> What to do
Make an exact copy of all the data.

> Input data
--

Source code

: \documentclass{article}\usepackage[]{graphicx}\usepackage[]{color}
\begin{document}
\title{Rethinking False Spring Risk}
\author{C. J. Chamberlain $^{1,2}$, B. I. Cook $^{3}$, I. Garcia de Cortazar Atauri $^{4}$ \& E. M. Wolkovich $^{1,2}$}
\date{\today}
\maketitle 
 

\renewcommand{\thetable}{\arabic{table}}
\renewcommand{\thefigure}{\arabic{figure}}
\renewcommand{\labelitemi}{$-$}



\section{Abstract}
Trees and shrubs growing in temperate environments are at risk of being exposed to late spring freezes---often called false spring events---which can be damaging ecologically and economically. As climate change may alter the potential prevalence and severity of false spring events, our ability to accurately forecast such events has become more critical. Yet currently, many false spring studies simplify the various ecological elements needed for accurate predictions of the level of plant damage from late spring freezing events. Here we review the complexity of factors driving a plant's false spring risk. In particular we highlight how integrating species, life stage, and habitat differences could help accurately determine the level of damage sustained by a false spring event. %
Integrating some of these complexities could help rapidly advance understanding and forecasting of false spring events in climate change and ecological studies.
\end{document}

--

> Output
Source code

: \documentclass{article}\usepackage[]{graphicx}\usepackage[]{color}
\begin{document}
\title{Rethinking False Spring Risk}
\author{C. J. Chamberlain $^{1,2}$, B. I. Cook $^{3}$, I. Garcia de Cortazar Atauri $^{4}$ \& E. M. Wolkovich $^{1,2}$}
\date{\today}
\maketitle 
 

\renewcommand{\thetable}{\arabic{table}}
\renewcommand{\thefigure}{\arabic{figure}}
\renewcommand{\labelitemi}{$-$}



\section{Abstract}
Trees and shrubs growing in temperate environments are at risk of being exposed to late spring freezes---often called false spring events---which can be damaging ecologically and economically. As climate change may alter the potential prevalence and severity of false spring events, our ability to accurately forecast such events has become more critical. Yet currently, many false spring studies simplify the various ecological elements needed for accurate predictions of the level of plant damage from late spring freezing events. Here we review the complexity of factors driving a plant's false spring risk. In particular we highlight how integrating species, life stage, and habitat differences could help accurately determine the level of damage sustained by a false spring event. %
Integrating some of these complexities could help rapidly advance understanding and forecasting of false spring events in climate change and ecological studies.
\end{document}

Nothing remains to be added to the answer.